Vor allem auch das Preis/Leistungsverhältnis.

Aber was hat es mit dieser DD-WRT auf sich?
Brauch ich das unbedingt oder gehts auch so?


----------



## Chron-O-John (18. Januar 2012)

DD-WRT ist eine alternative software. Vor allem für diesen Router sollte man sie sogar draufspielen, da er sonst nicht sooo einwandfrei funktioniert. Ist aber eigentlich nicht besonders schwer.

Kannst dich abber gerne melden, wennst es nicht schaffst.


----------



## generationiv (18. Januar 2012)

ok super danke für die hilfe, ich denke ich werde mir das Gerät heute Abend besorgen.
Und es sollte denk ich vor allem für den Preis gut für den Verwendungszweck ausreichen.

Das Gerät scheint ja echt gut zu sein, und noch besser mit der DD-WRT wenn ich das so höre und lese oder?

Hast du eine Anleitung um diese Software aufzuspielen oder wo kann ich das nachlesen?
Wie hoch wäre hierfür der Zeitaufwand?


----------



## Chron-O-John (18. Januar 2012)

Zeitaufwand ist keine 5 Minuten.

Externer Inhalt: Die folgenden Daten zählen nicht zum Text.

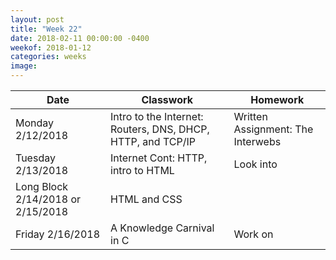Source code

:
 ```yaml
---
layout: post
title: "Week 22"
date: 2018-02-11 00:00:00 -0400
weekof: 2018-01-12
categories: weeks
image:
---
```


|Date                        |Classwork|Homework|
|----------------------------|---------|--------|
|Monday 2/12/2018            | Intro to the Internet: Routers, DNS, DHCP, HTTP, and TCP/IP | Written Assignment: The Interwebs |
|Tuesday 2/13/2018           | Internet Cont: HTTP, intro to HTML | Look into </chapter5> |
|Long Block 2/14/2018 or 2/15/2018 | HTML and CSS | </chapter5> |
|Friday 2/16/2018            | A Knowledge Carnival in C | Work on </chapter5> |
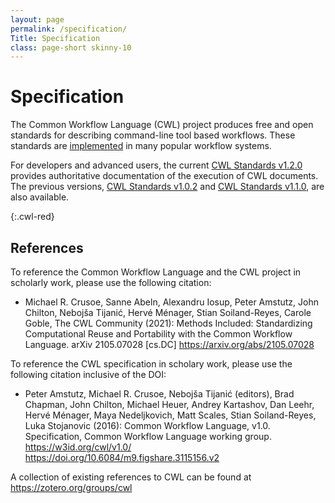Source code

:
 ```yaml
---
layout: page
permalink: /specification/
Title: Specification
class: page-short skinny-10
---
```


# Specification

The Common Workflow Language (CWL) project produces free and open standards for describing command-line tool based workflows. These standards are [implemented](/implementations/) in many popular workflow systems. 

For developers and advanced users, the current [CWL Standards v1.2.0](https://www.commonwl.org/v1.2/) provides authoritative documentation of the execution of CWL documents. The previous versions, [CWL Standards v1.0.2](https://www.commonwl.org/v1.0/) and [CWL Standards v1.1.0](https://www.commonwl.org/v1.1/), are also available.

{:.cwl-red}
## References

To reference the Common Workflow Language and the CWL project in scholarly work, please use the following citation:

* Michael R. Crusoe, Sanne Abeln, Alexandru Iosup, Peter Amstutz, John Chilton, Nebojša Tijanić, Hervé Ménager, Stian Soiland-Reyes, Carole Goble, The CWL Community (2021):
Methods Included: Standardizing Computational Reuse and Portability with the Common Workflow Language.
arXiv 2105.07028 [cs.DC] <https://arxiv.org/abs/2105.07028>

To reference the CWL specification in scholary work, please use the following citation inclusive of the DOI:

* Peter Amstutz, Michael R. Crusoe, Nebojša Tijanić (editors), Brad Chapman, John Chilton, Michael Heuer, Andrey Kartashov, Dan Leehr, Hervé Ménager, Maya Nedeljkovich, Matt Scales, Stian Soiland-Reyes, Luka Stojanovic (2016):
Common Workflow Language, v1.0.
Specification, Common Workflow Language working group. <https://w3id.org/cwl/v1.0/> <https://doi.org/10.6084/m9.figshare.3115156.v2>

A collection of existing references to CWL can be found at <https://zotero.org/groups/cwl>
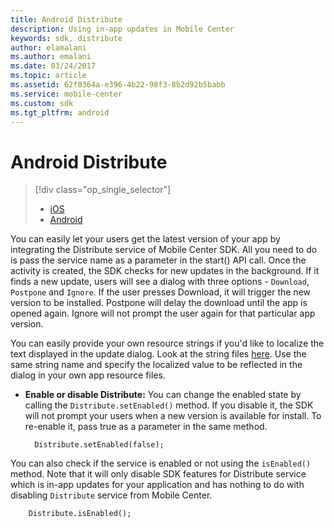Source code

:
 ```yaml
---
title: Android Distribute
description: Using in-app updates in Mobile Center
keywords: sdk, distribute
author: elamalani
ms.author: emalani
ms.date: 03/24/2017
ms.topic: article
ms.assetid: 62f0364a-e396-4b22-98f3-8b2d92b5babb
ms.service: mobile-center
ms.custom: sdk
ms.tgt_pltfrm: android
---
```


# Android Distribute

> [!div class="op_single_selector"]
> * [iOS](ios.md)
> * [Android](android.md)

You can easily let your users get the latest version of your app by integrating the Distribute service of Mobile Center SDK. All you need to do is pass the service name as a parameter in the start() API call. Once the activity is created, the SDK checks for new updates in the background. If it finds a new update, users will see a dialog with three options - `Download`, `Postpone` and `Ignore`. If the user presses Download, it will trigger the new version to be installed. Postpone will delay the download until the app is opened again. Ignore will not prompt the user again for that particular app version.

You can easily provide your own resource strings if you'd like to localize the text displayed in the update dialog. Look at the string files [here](https://github.com/Microsoft/mobile-center-sdk-android/blob/master/sdk/mobile-center-distribute/src/main/res/values/strings.xml). Use the same string name and specify the localized value to be reflected in the dialog in your own app resource files.


* **Enable or disable Distribute:**  You can change the enabled state by calling the `Distribute.setEnabled()` method. If you disable it, the SDK will not prompt your users when a new version is available for install. To re-enable it, pass true as a parameter in the same method.

        Distribute.setEnabled(false);

You can also check if the service is enabled or not using the `isEnabled()` method. Note that it will only disable SDK features for Distribute service which is in-app updates for your application and has nothing to do with disabling `Distribute` service from Mobile Center.

        Distribute.isEnabled();

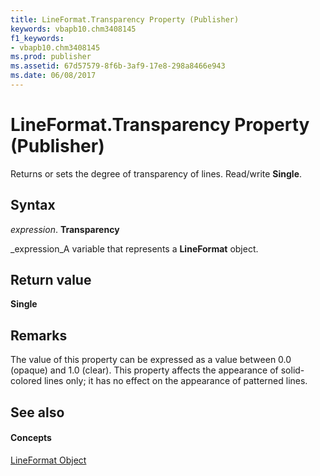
 ```yaml
---
title: LineFormat.Transparency Property (Publisher)
keywords: vbapb10.chm3408145
f1_keywords:
- vbapb10.chm3408145
ms.prod: publisher
ms.assetid: 67d57579-8f6b-3af9-17e8-298a8466e943
ms.date: 06/08/2017
---
```



# LineFormat.Transparency Property (Publisher)

Returns or sets the degree of transparency of lines. Read/write  **Single**.


## Syntax

 _expression_. **Transparency**

 _expression_A variable that represents a  **LineFormat** object.


## Return value

 **Single**


## Remarks

The value of this property can be expressed as a value between 0.0 (opaque) and 1.0 (clear). This property affects the appearance of solid-colored lines only; it has no effect on the appearance of patterned lines.


## See also


#### Concepts


 [LineFormat Object](Publisher.LineFormat.md)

Musst es halt gleich am anfang machen, da die config wieder resettet wird.

einfach auf die Router-Database der Homepage von dd-wrt gehen:*** Database | www.dd-wrt.com[/url]

Dort dein Modell eingeben und das initial-flash image runterladen und über die Firmware-Update funktion vom TP einspielen.


----------



## generationiv (18. Januar 2012)

Naja gut, das hab ich schon mal gefunden.

Und sobald das Ding ausgepackt und am Laptop angeschlossen ist, mach ich ohne was anderes einzustellen gleich das Update.
Und dann wird konfiguriert.

Ich denke das sollte hinhauen - ansonsten meld ich mich nochmal.
Vorerst schon mal Danke!


----------



## Chron-O-John (18. Januar 2012)

DHCP ausschalten nicht vergessen!


----------



## generationiv (21. Januar 2012)

Hallo,
bin jetzt erst heute dazugekommen, das Gerät auszupacken und mich über die Installation zu machen.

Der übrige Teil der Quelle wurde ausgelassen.